Roger Brown : Calif U.S.A. curated by Nicholas Lowe with assistance from the staff of the Roger Brown Study Collection showcases the rare artwork and collections of the famed Chicago Imagist, Roger Brown. The exhibition explores Brown’s process of collecting and arranging hundreds of domestic objects in his La Conchita, California home and studio. Experience the first-ever exhibition of Brown’s three-dimensional Virtual Still Life paintings shown with the extraordinary collections they evolved from. Roger Brown was a collector as much as he was an artist. The SAIC alumnus and Hyde Park Art Center exhibited artist filled his home and studio in La Conchita, California with hundreds of domestic objects–vernacular ceramics, southwestern knickknacks, and pop culture ephemera–all meticulously arranged and occasionally incorporated into his artwork. Calif. U.S.A. explores Brown’s process of collecting and arranging, which was distilled into his Virtual Still Life series–paintings turned three-dimensional with ceramics on shelves in the foreground. Exhibited together for the first time, these extraordinary paintings and arrangements (or tableaux) of objects reference and echo each other, as combined reflections on landscape, heritage, religion, history, life, and death.

PRESS
Go West | Roger Brown: California U.S.A, Art21 Magazine
Roger Brown, Artforum
“Roger Brown: Calif USA” at the Hyde Park Art Center, Chicago Reader
About Nicholas Lowe

The curator of the exhibition, Nicholas Lowe, is an interdisciplinary artist and currently holds tenure as Chair and Associate Professor in the department of Arts, Administration and Policy at the School of the Art Institute of Chicago.
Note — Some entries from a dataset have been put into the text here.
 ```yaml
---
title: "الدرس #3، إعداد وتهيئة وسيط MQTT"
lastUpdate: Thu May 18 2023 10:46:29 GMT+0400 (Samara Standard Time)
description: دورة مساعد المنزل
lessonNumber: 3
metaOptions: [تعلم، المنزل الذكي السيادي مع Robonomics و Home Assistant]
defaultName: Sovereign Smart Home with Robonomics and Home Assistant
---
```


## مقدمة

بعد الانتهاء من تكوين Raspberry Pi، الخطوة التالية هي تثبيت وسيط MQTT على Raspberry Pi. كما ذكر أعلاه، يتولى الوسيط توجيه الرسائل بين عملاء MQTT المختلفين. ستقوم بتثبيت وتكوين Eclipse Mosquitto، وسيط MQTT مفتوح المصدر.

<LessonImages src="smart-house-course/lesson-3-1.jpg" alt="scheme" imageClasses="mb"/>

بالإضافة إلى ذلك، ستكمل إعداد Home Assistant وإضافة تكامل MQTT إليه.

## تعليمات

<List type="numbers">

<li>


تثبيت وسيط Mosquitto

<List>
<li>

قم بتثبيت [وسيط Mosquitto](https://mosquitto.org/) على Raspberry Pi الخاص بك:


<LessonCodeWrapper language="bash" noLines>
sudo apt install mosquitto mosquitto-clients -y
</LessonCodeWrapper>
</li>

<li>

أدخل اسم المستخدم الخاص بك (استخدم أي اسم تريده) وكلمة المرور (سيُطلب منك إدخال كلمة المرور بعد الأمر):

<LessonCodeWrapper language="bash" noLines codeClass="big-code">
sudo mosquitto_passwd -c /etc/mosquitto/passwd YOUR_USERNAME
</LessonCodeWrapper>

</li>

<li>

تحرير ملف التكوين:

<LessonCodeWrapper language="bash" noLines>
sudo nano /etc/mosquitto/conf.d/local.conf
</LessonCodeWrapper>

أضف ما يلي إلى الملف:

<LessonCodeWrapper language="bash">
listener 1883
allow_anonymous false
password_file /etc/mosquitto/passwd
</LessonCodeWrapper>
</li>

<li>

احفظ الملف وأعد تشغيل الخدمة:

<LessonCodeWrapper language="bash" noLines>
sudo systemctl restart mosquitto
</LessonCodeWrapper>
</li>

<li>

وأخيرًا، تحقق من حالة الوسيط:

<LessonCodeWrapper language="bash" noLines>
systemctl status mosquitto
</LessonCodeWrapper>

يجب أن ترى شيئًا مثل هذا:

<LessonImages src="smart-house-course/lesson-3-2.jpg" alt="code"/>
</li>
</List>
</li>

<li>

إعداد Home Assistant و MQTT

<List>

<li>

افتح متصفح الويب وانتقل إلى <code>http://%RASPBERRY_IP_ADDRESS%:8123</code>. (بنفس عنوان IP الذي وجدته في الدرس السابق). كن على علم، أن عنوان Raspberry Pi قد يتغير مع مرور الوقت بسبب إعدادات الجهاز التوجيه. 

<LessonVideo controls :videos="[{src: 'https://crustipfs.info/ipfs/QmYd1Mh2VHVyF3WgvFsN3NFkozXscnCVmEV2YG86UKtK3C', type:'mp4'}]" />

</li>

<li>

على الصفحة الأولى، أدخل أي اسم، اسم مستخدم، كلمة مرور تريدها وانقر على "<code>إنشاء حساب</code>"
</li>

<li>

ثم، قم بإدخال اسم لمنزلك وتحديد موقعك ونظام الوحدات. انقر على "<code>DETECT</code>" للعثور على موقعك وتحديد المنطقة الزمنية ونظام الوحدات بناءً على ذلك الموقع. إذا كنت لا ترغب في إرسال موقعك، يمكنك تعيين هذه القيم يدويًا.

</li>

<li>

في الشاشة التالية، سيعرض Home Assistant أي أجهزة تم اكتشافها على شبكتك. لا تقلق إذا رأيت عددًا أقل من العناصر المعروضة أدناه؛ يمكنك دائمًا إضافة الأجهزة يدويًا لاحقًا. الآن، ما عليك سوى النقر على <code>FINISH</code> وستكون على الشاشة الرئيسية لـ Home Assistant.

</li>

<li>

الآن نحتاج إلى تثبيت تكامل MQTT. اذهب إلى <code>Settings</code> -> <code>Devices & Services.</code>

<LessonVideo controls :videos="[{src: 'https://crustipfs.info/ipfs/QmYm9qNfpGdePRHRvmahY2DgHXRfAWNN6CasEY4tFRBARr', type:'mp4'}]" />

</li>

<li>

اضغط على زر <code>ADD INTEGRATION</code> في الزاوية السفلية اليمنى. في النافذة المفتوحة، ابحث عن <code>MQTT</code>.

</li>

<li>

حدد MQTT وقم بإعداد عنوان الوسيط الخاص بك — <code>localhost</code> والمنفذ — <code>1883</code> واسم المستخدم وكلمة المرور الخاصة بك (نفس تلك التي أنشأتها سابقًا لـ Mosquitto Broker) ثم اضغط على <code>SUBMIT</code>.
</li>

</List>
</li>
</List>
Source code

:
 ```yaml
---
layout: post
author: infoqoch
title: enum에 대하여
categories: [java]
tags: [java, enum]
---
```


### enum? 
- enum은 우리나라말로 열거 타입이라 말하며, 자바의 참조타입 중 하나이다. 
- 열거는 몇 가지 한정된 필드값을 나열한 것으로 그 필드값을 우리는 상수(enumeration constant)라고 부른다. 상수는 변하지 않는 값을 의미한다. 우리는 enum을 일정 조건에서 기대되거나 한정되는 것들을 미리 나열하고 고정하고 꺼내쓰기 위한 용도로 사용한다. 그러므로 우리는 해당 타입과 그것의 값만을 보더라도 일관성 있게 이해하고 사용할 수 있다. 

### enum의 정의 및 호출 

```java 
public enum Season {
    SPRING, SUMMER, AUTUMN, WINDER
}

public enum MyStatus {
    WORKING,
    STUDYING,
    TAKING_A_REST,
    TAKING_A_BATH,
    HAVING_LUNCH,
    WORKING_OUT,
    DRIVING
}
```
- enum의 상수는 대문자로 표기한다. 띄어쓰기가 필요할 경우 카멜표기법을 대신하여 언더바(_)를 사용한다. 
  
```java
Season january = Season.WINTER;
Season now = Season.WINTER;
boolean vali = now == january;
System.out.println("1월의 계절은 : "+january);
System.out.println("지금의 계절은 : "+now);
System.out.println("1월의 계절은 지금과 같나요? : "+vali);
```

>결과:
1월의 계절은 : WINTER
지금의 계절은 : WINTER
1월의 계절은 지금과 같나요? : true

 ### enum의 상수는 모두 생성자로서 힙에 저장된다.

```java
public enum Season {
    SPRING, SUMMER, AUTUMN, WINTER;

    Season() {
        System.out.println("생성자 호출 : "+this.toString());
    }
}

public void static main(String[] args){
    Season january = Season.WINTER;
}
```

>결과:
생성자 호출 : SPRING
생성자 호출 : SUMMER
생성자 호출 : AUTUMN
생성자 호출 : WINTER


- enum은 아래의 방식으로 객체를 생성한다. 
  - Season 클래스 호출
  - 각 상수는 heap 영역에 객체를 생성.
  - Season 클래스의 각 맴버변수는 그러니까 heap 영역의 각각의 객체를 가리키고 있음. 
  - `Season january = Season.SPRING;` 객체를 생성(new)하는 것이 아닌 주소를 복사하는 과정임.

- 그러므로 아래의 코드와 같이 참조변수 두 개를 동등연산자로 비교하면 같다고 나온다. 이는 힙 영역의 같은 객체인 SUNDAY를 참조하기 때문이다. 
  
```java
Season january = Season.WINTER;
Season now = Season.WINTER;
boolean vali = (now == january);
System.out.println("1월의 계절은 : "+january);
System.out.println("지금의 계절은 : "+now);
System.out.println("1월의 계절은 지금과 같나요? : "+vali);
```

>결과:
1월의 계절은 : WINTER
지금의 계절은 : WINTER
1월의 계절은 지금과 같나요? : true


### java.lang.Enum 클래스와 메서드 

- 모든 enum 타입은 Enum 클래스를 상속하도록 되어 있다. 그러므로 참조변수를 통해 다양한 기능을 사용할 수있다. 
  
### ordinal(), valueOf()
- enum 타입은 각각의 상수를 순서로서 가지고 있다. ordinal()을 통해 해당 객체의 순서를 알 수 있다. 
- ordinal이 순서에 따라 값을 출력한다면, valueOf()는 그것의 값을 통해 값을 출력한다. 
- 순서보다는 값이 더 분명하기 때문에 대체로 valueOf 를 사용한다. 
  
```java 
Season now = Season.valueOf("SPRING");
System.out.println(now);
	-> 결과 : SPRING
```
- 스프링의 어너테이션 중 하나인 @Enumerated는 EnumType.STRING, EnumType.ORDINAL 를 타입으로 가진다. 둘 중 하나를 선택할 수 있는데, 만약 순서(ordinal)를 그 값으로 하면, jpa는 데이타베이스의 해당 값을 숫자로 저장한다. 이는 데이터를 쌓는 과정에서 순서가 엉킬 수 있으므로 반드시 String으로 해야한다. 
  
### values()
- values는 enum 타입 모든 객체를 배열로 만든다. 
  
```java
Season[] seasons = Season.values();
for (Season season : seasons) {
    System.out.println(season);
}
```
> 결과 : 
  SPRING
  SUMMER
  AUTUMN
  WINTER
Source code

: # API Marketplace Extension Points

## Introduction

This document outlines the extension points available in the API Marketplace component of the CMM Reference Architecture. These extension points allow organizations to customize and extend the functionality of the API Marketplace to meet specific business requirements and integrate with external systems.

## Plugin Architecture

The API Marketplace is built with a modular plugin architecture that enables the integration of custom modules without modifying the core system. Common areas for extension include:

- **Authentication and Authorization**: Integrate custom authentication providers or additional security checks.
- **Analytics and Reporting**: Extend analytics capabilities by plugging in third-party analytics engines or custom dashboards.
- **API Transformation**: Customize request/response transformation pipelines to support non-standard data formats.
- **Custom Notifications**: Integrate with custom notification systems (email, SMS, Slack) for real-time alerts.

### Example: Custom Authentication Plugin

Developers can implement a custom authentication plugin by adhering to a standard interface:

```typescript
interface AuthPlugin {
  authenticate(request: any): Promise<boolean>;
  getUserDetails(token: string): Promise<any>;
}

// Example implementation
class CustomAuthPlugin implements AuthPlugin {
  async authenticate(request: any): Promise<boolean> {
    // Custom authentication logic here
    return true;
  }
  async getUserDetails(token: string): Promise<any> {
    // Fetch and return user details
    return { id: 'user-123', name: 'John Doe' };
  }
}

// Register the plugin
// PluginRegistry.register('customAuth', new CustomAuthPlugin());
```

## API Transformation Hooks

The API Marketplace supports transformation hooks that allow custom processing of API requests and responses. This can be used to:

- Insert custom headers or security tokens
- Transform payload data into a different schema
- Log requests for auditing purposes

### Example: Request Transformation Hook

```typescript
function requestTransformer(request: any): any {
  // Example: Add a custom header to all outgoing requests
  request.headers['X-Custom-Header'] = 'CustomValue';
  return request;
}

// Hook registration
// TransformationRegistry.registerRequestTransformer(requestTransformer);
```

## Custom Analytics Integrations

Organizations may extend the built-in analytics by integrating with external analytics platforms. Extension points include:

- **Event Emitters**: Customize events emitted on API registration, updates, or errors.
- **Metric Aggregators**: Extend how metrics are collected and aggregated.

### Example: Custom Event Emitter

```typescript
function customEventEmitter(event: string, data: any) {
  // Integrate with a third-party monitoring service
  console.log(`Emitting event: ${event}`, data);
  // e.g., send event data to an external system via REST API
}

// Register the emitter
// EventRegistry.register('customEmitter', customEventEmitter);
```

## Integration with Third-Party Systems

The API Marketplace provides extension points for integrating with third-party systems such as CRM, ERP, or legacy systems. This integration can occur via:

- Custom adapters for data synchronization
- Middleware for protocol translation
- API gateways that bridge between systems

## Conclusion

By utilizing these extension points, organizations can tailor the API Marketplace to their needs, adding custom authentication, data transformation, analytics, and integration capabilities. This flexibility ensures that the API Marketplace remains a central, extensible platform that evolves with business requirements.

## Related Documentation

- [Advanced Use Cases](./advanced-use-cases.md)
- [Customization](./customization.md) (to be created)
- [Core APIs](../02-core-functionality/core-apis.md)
Born in Alabama, Roger Brown (1941-1997) moved to Chicago in 1962 where he attended the School of the Art Institute and earned a BFA (1968) and a MFA (1970). Works by Brown and fellow students were recognized by (then) Executive Director of the HPAC, Don Baum, who organized spirited “Chicago School” exhibitions from 1966 to 1971. Brown’s work was included in several exhibitions at HPAC, including False Image (1968). From these early HPAC exhibits, a loosely associated group of artists became known as Chicago Imagists, a term coined by art critic Franz Schulz (1972). The artists associated did not adopt the name, or have a shared ideology, but they worked independently of New York contemporary art trends and incorporated imagery from popular culture into their works, although less cerebrally than New York Pop artists. Brown’s first solo exhibit at Phyllis Kind Gallery (Chicago, 1971) began his 26 year representation at PKG in Chicago, and later, New York. He had numerous solo and group exhibitions in the U.S. and abroad. Traveling retrospectives of his paintings and sculptures have been organized by the Montgomery Museum (1980) and the Hirshhorn (1987). Museum representation includes the Art Institute of Chicago, Metropolitan Museum, Whitney Museum, Museum of Modern Art, Museum of Contemporary Art/ Chicago, National Museum of American Art, Scottish National Gallery, Museum Boymans, Rotterdam, and many others.